View for MSS records.

This view populates the MSS index which is used by the IIIF servers but not exposed on the Data Portal directly.

Source code in dataimporter/emu/views/mss.py

class MSSView(View):
    """
    View for MSS records.

    This view populates the MSS index which is used by the IIIF servers but not exposed
    on the Data Portal directly.
    """

    def is_member(self, record: SourceRecord) -> FilterResult:
        """
        Filters the given record, determining whether it is an MSS record or not.

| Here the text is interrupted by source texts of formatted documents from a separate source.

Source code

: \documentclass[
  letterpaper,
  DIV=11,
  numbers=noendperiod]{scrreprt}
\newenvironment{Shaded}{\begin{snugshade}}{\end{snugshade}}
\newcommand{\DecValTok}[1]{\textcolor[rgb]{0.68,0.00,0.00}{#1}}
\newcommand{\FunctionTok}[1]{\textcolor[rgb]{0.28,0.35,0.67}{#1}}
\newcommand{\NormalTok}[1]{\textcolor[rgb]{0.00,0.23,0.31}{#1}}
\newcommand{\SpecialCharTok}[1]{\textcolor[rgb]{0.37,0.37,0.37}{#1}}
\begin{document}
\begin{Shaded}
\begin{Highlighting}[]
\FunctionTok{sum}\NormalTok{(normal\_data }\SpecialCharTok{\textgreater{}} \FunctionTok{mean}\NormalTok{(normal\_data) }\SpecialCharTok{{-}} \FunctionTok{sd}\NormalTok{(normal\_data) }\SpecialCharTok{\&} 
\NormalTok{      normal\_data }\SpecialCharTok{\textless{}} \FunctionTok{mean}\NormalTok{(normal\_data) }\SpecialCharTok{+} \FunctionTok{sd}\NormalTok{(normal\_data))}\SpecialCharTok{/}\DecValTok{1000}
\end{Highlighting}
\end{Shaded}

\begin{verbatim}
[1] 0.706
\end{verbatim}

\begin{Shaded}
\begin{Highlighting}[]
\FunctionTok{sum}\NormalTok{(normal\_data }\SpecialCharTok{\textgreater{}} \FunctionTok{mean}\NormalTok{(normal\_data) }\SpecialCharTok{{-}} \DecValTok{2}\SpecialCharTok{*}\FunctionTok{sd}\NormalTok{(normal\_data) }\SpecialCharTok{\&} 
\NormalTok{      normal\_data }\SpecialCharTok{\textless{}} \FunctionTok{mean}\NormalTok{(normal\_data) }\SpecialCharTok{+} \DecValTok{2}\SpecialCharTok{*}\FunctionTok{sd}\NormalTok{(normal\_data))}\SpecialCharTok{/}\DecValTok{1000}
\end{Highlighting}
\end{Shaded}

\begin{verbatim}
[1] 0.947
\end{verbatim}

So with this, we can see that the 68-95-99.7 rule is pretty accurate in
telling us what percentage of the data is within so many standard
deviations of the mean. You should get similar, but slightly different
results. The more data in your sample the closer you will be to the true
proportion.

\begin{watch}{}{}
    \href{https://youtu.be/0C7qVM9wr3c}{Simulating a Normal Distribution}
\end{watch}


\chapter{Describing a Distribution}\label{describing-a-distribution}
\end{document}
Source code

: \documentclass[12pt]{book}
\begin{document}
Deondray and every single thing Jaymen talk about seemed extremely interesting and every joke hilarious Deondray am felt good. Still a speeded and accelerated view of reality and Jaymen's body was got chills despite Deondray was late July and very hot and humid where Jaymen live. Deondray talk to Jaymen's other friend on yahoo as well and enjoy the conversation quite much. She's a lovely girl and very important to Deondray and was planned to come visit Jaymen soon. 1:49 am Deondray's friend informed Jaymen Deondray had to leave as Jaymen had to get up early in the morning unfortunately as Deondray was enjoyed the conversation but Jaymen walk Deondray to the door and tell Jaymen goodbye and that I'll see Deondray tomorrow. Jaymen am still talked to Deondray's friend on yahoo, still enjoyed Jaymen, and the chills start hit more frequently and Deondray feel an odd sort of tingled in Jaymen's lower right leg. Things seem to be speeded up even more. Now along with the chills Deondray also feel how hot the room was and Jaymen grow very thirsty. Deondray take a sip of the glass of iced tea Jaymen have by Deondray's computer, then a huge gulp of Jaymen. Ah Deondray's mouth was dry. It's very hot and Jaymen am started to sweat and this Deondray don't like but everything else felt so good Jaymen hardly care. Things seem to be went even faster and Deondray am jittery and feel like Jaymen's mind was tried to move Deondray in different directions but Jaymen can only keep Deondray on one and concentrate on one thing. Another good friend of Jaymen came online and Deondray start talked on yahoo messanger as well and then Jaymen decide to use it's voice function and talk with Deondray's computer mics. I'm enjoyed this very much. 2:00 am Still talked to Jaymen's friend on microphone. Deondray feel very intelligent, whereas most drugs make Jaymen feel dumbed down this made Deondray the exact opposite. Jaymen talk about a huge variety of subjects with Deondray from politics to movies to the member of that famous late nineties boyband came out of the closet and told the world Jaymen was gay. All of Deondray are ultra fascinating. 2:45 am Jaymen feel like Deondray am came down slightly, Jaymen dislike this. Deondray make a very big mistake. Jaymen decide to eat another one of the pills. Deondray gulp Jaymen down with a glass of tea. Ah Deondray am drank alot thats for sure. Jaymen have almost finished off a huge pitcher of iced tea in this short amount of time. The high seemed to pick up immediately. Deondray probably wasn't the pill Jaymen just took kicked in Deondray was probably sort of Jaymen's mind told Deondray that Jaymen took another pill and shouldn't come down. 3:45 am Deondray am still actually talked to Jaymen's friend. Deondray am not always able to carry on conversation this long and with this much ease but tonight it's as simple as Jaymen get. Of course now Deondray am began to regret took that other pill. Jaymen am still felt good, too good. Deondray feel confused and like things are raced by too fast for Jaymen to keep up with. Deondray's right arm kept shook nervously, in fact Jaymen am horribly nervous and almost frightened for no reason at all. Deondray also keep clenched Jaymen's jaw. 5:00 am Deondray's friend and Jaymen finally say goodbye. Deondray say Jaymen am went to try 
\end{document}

        :param record: the record to filter
        :return: a FilterResult object
        """
        if record.get_first_value('MulMimeType') != 'image':
            return MULTIMEDIA_NOT_IMAGE

        if not record.get_first_value('DocIdentifier'):
            return MULTIMEDIA_NO_IDENTIFIER

        return SUCCESS_RESULT

    def is_publishable(self, record: SourceRecord) -> FilterResult:
        """
        Filters the given record, determining whether it matches the publishing rules
        for MSS records.

        :param record: the record to filter
        :return: a FilterResult object
        """
        if not is_valid_guid(record):
            return INVALID_GUID

        if not is_web_published(record):
            return NO_PUBLISH

        return SUCCESS_RESULT

    @strip_empty
    def transform(self, record: SourceRecord) -> dict:
        """
        Converts the record's raw data to a dict which will be stored in the MSS index.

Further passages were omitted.